I stormed back to the tent, and though she was exhausted from the battle, Jehanne asked what was wrong, and I shared my brief run-in with the captain. She laughed, which served to smooth my ruffled feathers, and for a moment I was able to see the mirth in his ridiculousness.
“It is near impossible for a man who’s seen so much dying to understand God’s role in any of it,” said she.
“And you?” I asked softly, for my doubts are the same, much to my own shame. Why would God allow such suffering?
“Yes, me too,” she whispered, her voice fading with sleep. “But I must put my questions aside and answer the call nonetheless. That is what faith is. Knowing that though I do not have all the answers, God does, and he stands only for good.”

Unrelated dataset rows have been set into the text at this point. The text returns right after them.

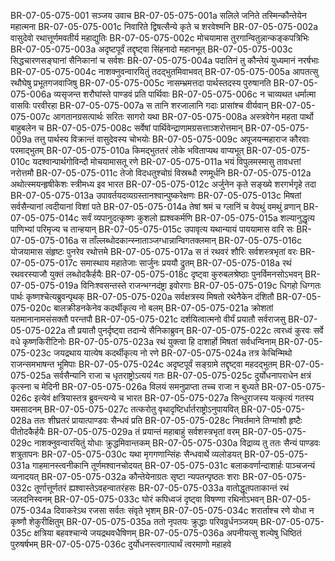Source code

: BR-07-05-075-001	सञ्जय उवाच
BR-07-05-075-001a	सलिले जनिते तस्मिन्कौन्तेयेन महात्मना
BR-07-05-075-001c	निवारिते द्विषत्सैन्ये कृते च शरवेश्मनि
BR-07-05-075-002a	वासुदेवो रथात्तूर्णमवतीर्य महाद्युतिः
BR-07-05-075-002c	मोचयामास तुरगान्वितुन्नान्कङ्कपत्रिभिः
BR-07-05-075-003a	अदृष्टपूर्वं तद्दृष्ट्वा सिंहनादो महानभूत्
BR-07-05-075-003c	सिद्धचारणसङ्घानां सैनिकानां च सर्वशः
BR-07-05-075-004a	पदातिनं तु कौन्तेयं युध्यमानं नरर्षभाः
BR-07-05-075-004c	नाशक्नुवन्वारयितुं तदद्भुतमिवाभवत्
BR-07-05-075-005a	आपतत्सु रथौघेषु प्रभूतगजवाजिषु
BR-07-05-075-005c	नासम्भ्रमत्तदा पार्थस्तदस्य पुरुषानति
BR-07-05-075-006a	व्यसृजन्त शरौघांस्ते पाण्डवं प्रति पार्थिवाः
BR-07-05-075-006c	न चाव्यथत धर्मात्मा वासविः परवीरहा
BR-07-05-075-007a	स तानि शरजालानि गदाः प्रासांश्च वीर्यवान्
BR-07-05-075-007c	आगतानग्रसत्पार्थः सरितः सागरो यथा
BR-07-05-075-008a	अस्त्रवेगेन महता पार्थो बाहुबलेन च
BR-07-05-075-008c	सर्वेषां पार्थिवेन्द्राणामग्रसत्ताञ्शरोत्तमान्
BR-07-05-075-009a	तत्तु पार्थस्य विक्रान्तं वासुदेवस्य चोभयोः
BR-07-05-075-009c	अपूजयन्महाराज कौरवाः परमाद्भुतम्
BR-07-05-075-010a	किमद्भुततरं लोके भविताप्यथ वाप्यभूत्
BR-07-05-075-010c	यदश्वान्पार्थगोविन्दौ मोचयामासतू रणे
BR-07-05-075-011a	भयं विपुलमस्मासु तावधत्तां नरोत्तमौ
BR-07-05-075-011c	तेजो विदधतुश्चोग्रं विस्रब्धौ रणमूर्धनि
BR-07-05-075-012a	अथोत्स्मयन्हृषीकेशः स्त्रीमध्य इव भारत
BR-07-05-075-012c	अर्जुनेन कृते सङ्ख्ये शरगर्भगृहे तदा
BR-07-05-075-013a	उपावर्तयदव्यग्रस्तानश्वान्पुष्करेक्षणः
BR-07-05-075-013c	मिषतां सर्वसैन्यानां त्वदीयानां विशां पते
BR-07-05-075-014a	तेषां श्रमं च ग्लानिं च वेपथुं वमथुं व्रणान्
BR-07-05-075-014c	सर्वं व्यपानुदत्कृष्णः कुशलो ह्यश्वकर्मणि
BR-07-05-075-015a	शल्यानुद्धृत्य पाणिभ्यां परिमृज्य च तान्हयान्
BR-07-05-075-015c	उपावृत्य यथान्यायं पाययामास वारि सः
BR-07-05-075-016a	स ताँल्लब्धोदकान्स्नाताञ्जग्धान्नान्विगतक्लमान्
BR-07-05-075-016c	योजयामास संहृष्टः पुनरेव रथोत्तमे
BR-07-05-075-017a	स तं रथवरं शौरिः सर्वशस्त्रभृतां वरः
BR-07-05-075-017c	समास्थाय महातेजाः सार्जुनः प्रययौ द्रुतम्
BR-07-05-075-018a	रथं रथवरस्याजौ युक्तं लब्धोदकैर्हयैः
BR-07-05-075-018c	दृष्ट्वा कुरुबलश्रेष्ठाः पुनर्विमनसोऽभवन्
BR-07-05-075-019a	विनिःश्वसन्तस्ते राजन्भग्नदंष्ट्रा इवोरगाः
BR-07-05-075-019c	धिगहो धिग्गतः पार्थः कृष्णश्चेत्यब्रुवन्पृथक्
BR-07-05-075-020a	सर्वक्षत्रस्य मिषतो रथेनैकेन दंशितौ
BR-07-05-075-020c	बालक्रीडनकेनेव कदर्थीकृत्य नो बलम्
BR-07-05-075-021a	क्रोशतां यतमानानामसंसक्तौ परन्तपौ
BR-07-05-075-021c	दर्शयित्वात्मनो वीर्यं प्रयातौ सर्वराजसु
BR-07-05-075-022a	तौ प्रयातौ पुनर्दृष्ट्वा तदान्ये सैनिकाब्रुवन्
BR-07-05-075-022c	त्वरध्वं कुरवः सर्वे वधे कृष्णकिरीटिनोः
BR-07-05-075-023a	रथं युक्त्वा हि दाशार्हो मिषतां सर्वधन्विनाम्
BR-07-05-075-023c	जयद्रथाय यात्येष कदर्थीकृत्य नो रणे
BR-07-05-075-024a	तत्र केचिन्मिथो राजन्समभाषन्त भूमिपाः
BR-07-05-075-024c	अदृष्टपूर्वं सङ्ग्रामे तद्दृष्ट्वा महदद्भुतम्
BR-07-05-075-025a	सर्वसैन्यानि राजा च धृतराष्ट्रोऽत्ययं गतः
BR-07-05-075-025c	दुर्योधनापराधेन क्षत्रं कृत्स्ना च मेदिनी
BR-07-05-075-026a	विलयं समनुप्राप्ता तच्च राजा न बुध्यते
BR-07-05-075-026c	इत्येवं क्षत्रियास्तत्र ब्रुवन्त्यन्ये च भारत
BR-07-05-075-027a	सिन्धुराजस्य यत्कृत्यं गतस्य यमसादनम्
BR-07-05-075-027c	तत्करोतु वृथादृष्टिर्धार्तराष्ट्रोऽनुपायवित्
BR-07-05-075-028a	ततः शीघ्रतरं प्रायात्पाण्डवः सैन्धवं प्रति
BR-07-05-075-028c	निवर्तमाने तिग्मांशौ हृष्टैः पीतोदकैर्हयैः
BR-07-05-075-029a	तं प्रयान्तं महाबाहुं सर्वशस्त्रभृतां वरम्
BR-07-05-075-029c	नाशक्नुवन्वारयितुं योधाः क्रुद्धमिवान्तकम्
BR-07-05-075-030a	विद्राव्य तु ततः सैन्यं पाण्डवः शत्रुतापनः
BR-07-05-075-030c	यथा मृगगणान्सिंहः सैन्धवार्थे व्यलोडयत्
BR-07-05-075-031a	गाहमानस्त्वनीकानि तूर्णमश्वानचोदयत्
BR-07-05-075-031c	बलाकवर्णान्दाशार्हः पाञ्चजन्यं व्यनादयत्
BR-07-05-075-032a	कौन्तेयेनाग्रतः सृष्टा न्यपतन्पृष्ठतः शराः
BR-07-05-075-032c	तूर्णात्तूर्णतरं ह्यश्वास्तेऽवहन्वातरंहसः
BR-07-05-075-033a	वातोद्धूतपताकान्तं रथं जलदनिस्वनम्
BR-07-05-075-033c	घोरं कपिध्वजं दृष्ट्वा विषण्णा रथिनोऽभवन्
BR-07-05-075-034a	दिवाकरेऽथ रजसा सर्वतः संवृते भृशम्
BR-07-05-075-034c	शरार्ताश्च रणे योधा न कृष्णौ शेकुरीक्षितुम्
BR-07-05-075-035a	ततो नृपतयः क्रुद्धाः परिवव्रुर्धनञ्जयम्
BR-07-05-075-035c	क्षत्रिया बहवश्चान्ये जयद्रथवधैषिणम्
BR-07-05-075-036a	अपनीयत्सु शल्येषु धिष्ठितं पुरुषर्षभम्
BR-07-05-075-036c	दुर्योधनस्त्वगात्पार्थं त्वरमाणो महाहवे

My heart aches to believe it, and yet how does one do so with the stench of death all around, with the blast of cannons ringing in your ears long after the fight has ended? I thought she’d fallen asleep, when a smile curved her lips and she said on a whisper, “And you, my friend, like that horse’s arse far more than you’re willing to admit just yet.”
A smile curved my own lips. I sensed a love story buried in the papers in front of me and wondered if we’d find out what became of Captain Durand and the girl dressed as a boy, traveling with an army and a saint.